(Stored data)
..............................

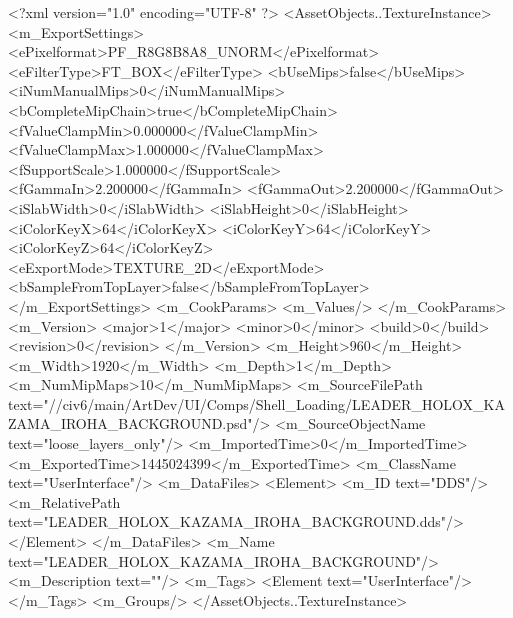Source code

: <?xml version="1.0" encoding="UTF-8" ?>
<AssetObjects..TextureInstance>
	<m_ExportSettings>
		<ePixelformat>PF_R8G8B8A8_UNORM</ePixelformat>
		<eFilterType>FT_BOX</eFilterType>
		<bUseMips>false</bUseMips>
		<iNumManualMips>0</iNumManualMips>
		<bCompleteMipChain>true</bCompleteMipChain>
		<fValueClampMin>0.000000</fValueClampMin>
		<fValueClampMax>1.000000</fValueClampMax>
		<fSupportScale>1.000000</fSupportScale>
		<fGammaIn>2.200000</fGammaIn>
		<fGammaOut>2.200000</fGammaOut>
		<iSlabWidth>0</iSlabWidth>
		<iSlabHeight>0</iSlabHeight>
		<iColorKeyX>64</iColorKeyX>
		<iColorKeyY>64</iColorKeyY>
		<iColorKeyZ>64</iColorKeyZ>
		<eExportMode>TEXTURE_2D</eExportMode>
		<bSampleFromTopLayer>false</bSampleFromTopLayer>
	</m_ExportSettings>
	<m_CookParams>
		<m_Values/>
	</m_CookParams>
	<m_Version>
		<major>1</major>
		<minor>0</minor>
		<build>0</build>
		<revision>0</revision>
	</m_Version>
	<m_Height>960</m_Height>
	<m_Width>1920</m_Width>
	<m_Depth>1</m_Depth>
	<m_NumMipMaps>10</m_NumMipMaps>
	<m_SourceFilePath text="//civ6/main/ArtDev/UI/Comps/Shell_Loading/LEADER_HOLOX_KAZAMA_IROHA_BACKGROUND.psd"/>
	<m_SourceObjectName text="loose_layers_only"/>
	<m_ImportedTime>0</m_ImportedTime>
	<m_ExportedTime>1445024399</m_ExportedTime>
	<m_ClassName text="UserInterface"/>
	<m_DataFiles>
		<Element>
			<m_ID text="DDS"/>
			<m_RelativePath text="LEADER_HOLOX_KAZAMA_IROHA_BACKGROUND.dds"/>
		</Element>
	</m_DataFiles>
	<m_Name text="LEADER_HOLOX_KAZAMA_IROHA_BACKGROUND"/>
	<m_Description text=""/>
	<m_Tags>
		<Element text="UserInterface"/>
	</m_Tags>
	<m_Groups/>
</AssetObjects..TextureInstance>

..............................

What is required -> What lines above hold the word "Element"? List them all.

Result of this task ->
		<Element>
		</Element>
		<Element text="UserInterface"/>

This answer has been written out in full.